[Data records]
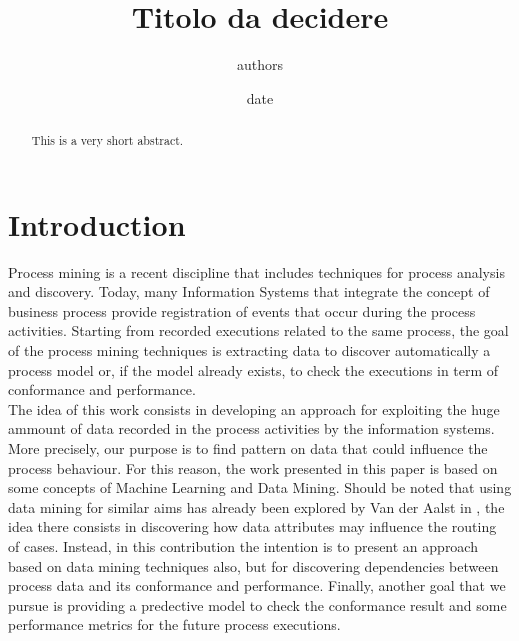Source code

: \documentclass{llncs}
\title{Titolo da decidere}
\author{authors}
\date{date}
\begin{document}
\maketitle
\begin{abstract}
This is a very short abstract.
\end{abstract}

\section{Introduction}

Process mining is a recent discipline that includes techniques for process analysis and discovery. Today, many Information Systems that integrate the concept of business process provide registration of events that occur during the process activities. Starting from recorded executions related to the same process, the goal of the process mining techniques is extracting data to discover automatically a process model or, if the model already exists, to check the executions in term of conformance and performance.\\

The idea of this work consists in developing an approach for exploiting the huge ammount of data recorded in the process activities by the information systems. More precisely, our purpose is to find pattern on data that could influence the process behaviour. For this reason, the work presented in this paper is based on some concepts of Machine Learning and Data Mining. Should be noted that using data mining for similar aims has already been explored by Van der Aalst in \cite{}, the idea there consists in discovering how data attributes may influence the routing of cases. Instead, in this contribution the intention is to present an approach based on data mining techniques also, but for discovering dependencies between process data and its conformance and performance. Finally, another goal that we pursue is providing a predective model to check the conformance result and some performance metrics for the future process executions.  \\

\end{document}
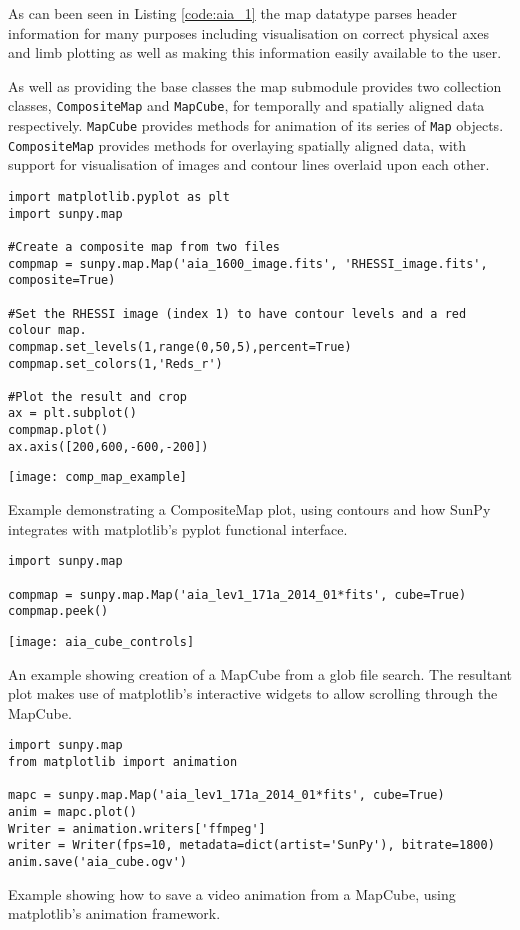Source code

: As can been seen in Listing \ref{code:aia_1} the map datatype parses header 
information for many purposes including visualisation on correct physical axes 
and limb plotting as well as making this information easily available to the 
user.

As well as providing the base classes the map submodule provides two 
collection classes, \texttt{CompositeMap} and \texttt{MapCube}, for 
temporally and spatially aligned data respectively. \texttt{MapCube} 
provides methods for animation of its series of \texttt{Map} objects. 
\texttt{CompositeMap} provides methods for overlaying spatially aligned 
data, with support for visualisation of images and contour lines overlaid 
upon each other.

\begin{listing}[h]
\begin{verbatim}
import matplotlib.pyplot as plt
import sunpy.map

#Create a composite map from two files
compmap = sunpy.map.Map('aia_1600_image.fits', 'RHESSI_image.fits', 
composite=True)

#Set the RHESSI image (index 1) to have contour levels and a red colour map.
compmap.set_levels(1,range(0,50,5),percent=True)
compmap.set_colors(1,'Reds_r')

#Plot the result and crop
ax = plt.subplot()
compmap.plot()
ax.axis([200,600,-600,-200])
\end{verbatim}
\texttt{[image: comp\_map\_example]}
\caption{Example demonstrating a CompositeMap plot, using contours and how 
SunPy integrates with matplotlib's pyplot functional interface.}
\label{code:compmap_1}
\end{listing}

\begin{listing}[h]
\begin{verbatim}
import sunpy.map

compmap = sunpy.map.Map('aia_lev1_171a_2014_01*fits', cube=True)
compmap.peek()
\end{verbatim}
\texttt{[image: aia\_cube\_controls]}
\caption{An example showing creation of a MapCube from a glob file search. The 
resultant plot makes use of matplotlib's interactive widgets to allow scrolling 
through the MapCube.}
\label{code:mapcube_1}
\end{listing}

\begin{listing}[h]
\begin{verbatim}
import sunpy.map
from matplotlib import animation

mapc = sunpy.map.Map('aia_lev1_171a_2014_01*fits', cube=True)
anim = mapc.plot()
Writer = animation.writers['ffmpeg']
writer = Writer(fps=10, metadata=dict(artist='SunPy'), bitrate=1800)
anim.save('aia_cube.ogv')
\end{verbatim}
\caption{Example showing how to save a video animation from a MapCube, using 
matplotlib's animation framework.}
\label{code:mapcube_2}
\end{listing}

## [Task prompt]
From the first line to the last, reproduce the records above exactly and skip the pictures.

## [Reply to the task]
Source code

: \documentclass{llncs}
\title{Titolo da decidere}
\author{authors}
\date{date}
\begin{document}
\maketitle
\begin{abstract}
This is a very short abstract.
\end{abstract}

\section{Introduction}

Process mining is a recent discipline that includes techniques for process analysis and discovery. Today, many Information Systems that integrate the concept of business process provide registration of events that occur during the process activities. Starting from recorded executions related to the same process, the goal of the process mining techniques is extracting data to discover automatically a process model or, if the model already exists, to check the executions in term of conformance and performance.\\

The idea of this work consists in developing an approach for exploiting the huge ammount of data recorded in the process activities by the information systems. More precisely, our purpose is to find pattern on data that could influence the process behaviour. For this reason, the work presented in this paper is based on some concepts of Machine Learning and Data Mining. Should be noted that using data mining for similar aims has already been explored by Van der Aalst in \cite{}, the idea there consists in discovering how data attributes may influence the routing of cases. Instead, in this contribution the intention is to present an approach based on data mining techniques also, but for discovering dependencies between process data and its conformance and performance. Finally, another goal that we pursue is providing a predective model to check the conformance result and some performance metrics for the future process executions.  \\

\end{document}
Source code

: As can been seen in Listing \ref{code:aia_1} the map datatype parses header 
information for many purposes including visualisation on correct physical axes 
and limb plotting as well as making this information easily available to the 
user.

As well as providing the base classes the map submodule provides two 
collection classes, \texttt{CompositeMap} and \texttt{MapCube}, for 
temporally and spatially aligned data respectively. \texttt{MapCube} 
provides methods for animation of its series of \texttt{Map} objects. 
\texttt{CompositeMap} provides methods for overlaying spatially aligned 
data, with support for visualisation of images and contour lines overlaid 
upon each other.

\begin{listing}[h]
\begin{verbatim}
import matplotlib.pyplot as plt
import sunpy.map

#Create a composite map from two files
compmap = sunpy.map.Map('aia_1600_image.fits', 'RHESSI_image.fits', 
composite=True)

#Set the RHESSI image (index 1) to have contour levels and a red colour map.
compmap.set_levels(1,range(0,50,5),percent=True)
compmap.set_colors(1,'Reds_r')

#Plot the result and crop
ax = plt.subplot()
compmap.plot()
ax.axis([200,600,-600,-200])
\end{verbatim}
\texttt{[image: comp\_map\_example]}
\caption{Example demonstrating a CompositeMap plot, using contours and how 
SunPy integrates with matplotlib's pyplot functional interface.}
\label{code:compmap_1}
\end{listing}

\begin{listing}[h]
\begin{verbatim}
import sunpy.map

compmap = sunpy.map.Map('aia_lev1_171a_2014_01*fits', cube=True)
compmap.peek()
\end{verbatim}
\texttt{[image: aia\_cube\_controls]}
\caption{An example showing creation of a MapCube from a glob file search. The 
resultant plot makes use of matplotlib's interactive widgets to allow scrolling 
through the MapCube.}
\label{code:mapcube_1}
\end{listing}

\begin{listing}[h]
\begin{verbatim}
import sunpy.map
from matplotlib import animation

mapc = sunpy.map.Map('aia_lev1_171a_2014_01*fits', cube=True)
anim = mapc.plot()
Writer = animation.writers['ffmpeg']
writer = Writer(fps=10, metadata=dict(artist='SunPy'), bitrate=1800)
anim.save('aia_cube.ogv')
\end{verbatim}
\caption{Example showing how to save a video animation from a MapCube, using 
matplotlib's animation framework.}
\label{code:mapcube_2}
\end{listing}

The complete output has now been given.